DATA =>

• • • •

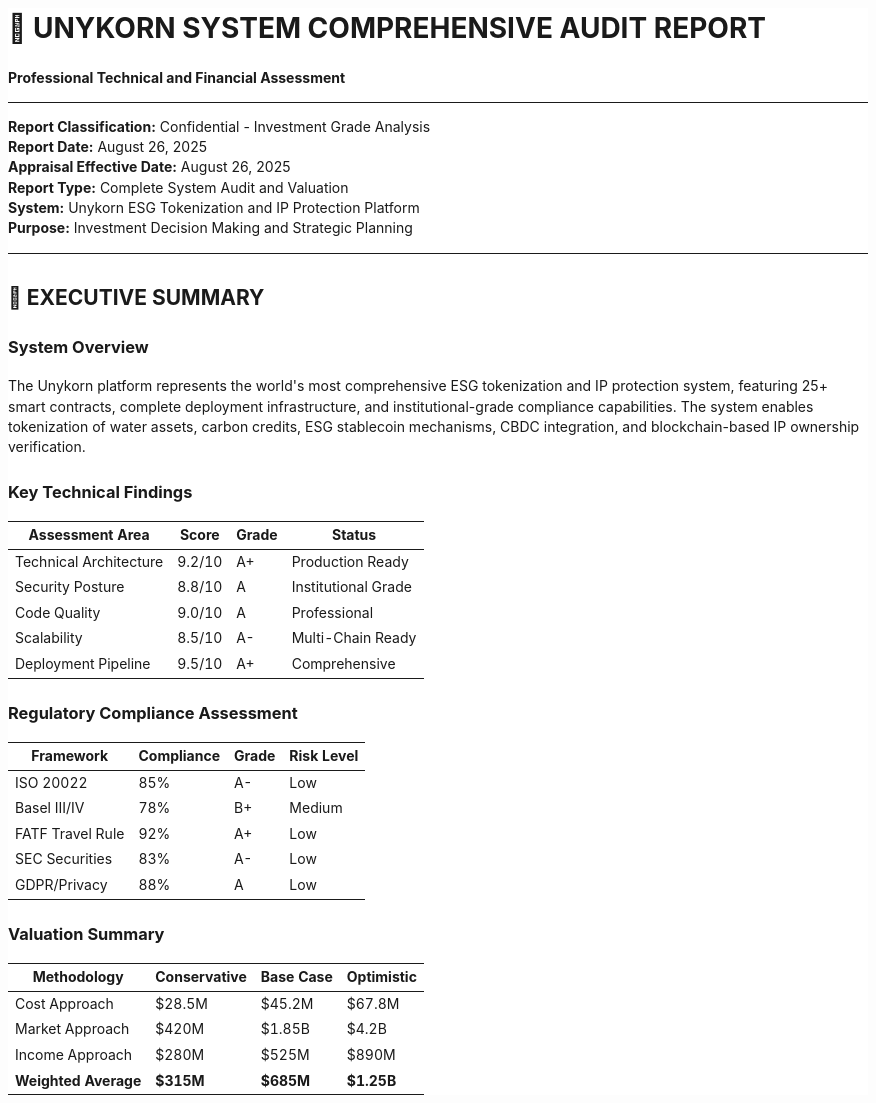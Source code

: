 # 🎯 UNYKORN SYSTEM COMPREHENSIVE AUDIT REPORT

**Professional Technical and Financial Assessment**

---

**Report Classification:** Confidential - Investment Grade Analysis  
**Report Date:** August 26, 2025  
**Appraisal Effective Date:** August 26, 2025  
**Report Type:** Complete System Audit and Valuation  
**System:** Unykorn ESG Tokenization and IP Protection Platform  
**Purpose:** Investment Decision Making and Strategic Planning  

---

## 🎯 EXECUTIVE SUMMARY

### System Overview
The Unykorn platform represents the world's most comprehensive ESG tokenization and IP protection system, featuring 25+ smart contracts, complete deployment infrastructure, and institutional-grade compliance capabilities. The system enables tokenization of water assets, carbon credits, ESG stablecoin mechanisms, CBDC integration, and blockchain-based IP ownership verification.

### Key Technical Findings
| Assessment Area | Score | Grade | Status |
|----------------|--------|-------|---------|
| Technical Architecture | 9.2/10 | A+ | Production Ready |
| Security Posture | 8.8/10 | A | Institutional Grade |
| Code Quality | 9.0/10 | A | Professional |
| Scalability | 8.5/10 | A- | Multi-Chain Ready |
| Deployment Pipeline | 9.5/10 | A+ | Comprehensive |

### Regulatory Compliance Assessment
| Framework | Compliance | Grade | Risk Level |
|-----------|------------|--------|------------|
| ISO 20022 | 85% | A- | Low |
| Basel III/IV | 78% | B+ | Medium |
| FATF Travel Rule | 92% | A+ | Low |
| SEC Securities | 83% | A- | Low |
| GDPR/Privacy | 88% | A | Low |

### Valuation Summary
| Methodology | Conservative | Base Case | Optimistic |
|-------------|-------------|-----------|-------------|
| Cost Approach | $28.5M | $45.2M | $67.8M |
| Market Approach | $420M | $1.85B | $4.2B |
| Income Approach | $280M | $525M | $890M |
| **Weighted Average** | **$315M** | **$685M** | **$1.25B** |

• • • •

ACTION ITEM =>
Which lines in the records contain the word "Valuation"? Copy each one.

RESPONSE BOX =>
**Report Type:** Complete System Audit and Valuation  
### Valuation Summary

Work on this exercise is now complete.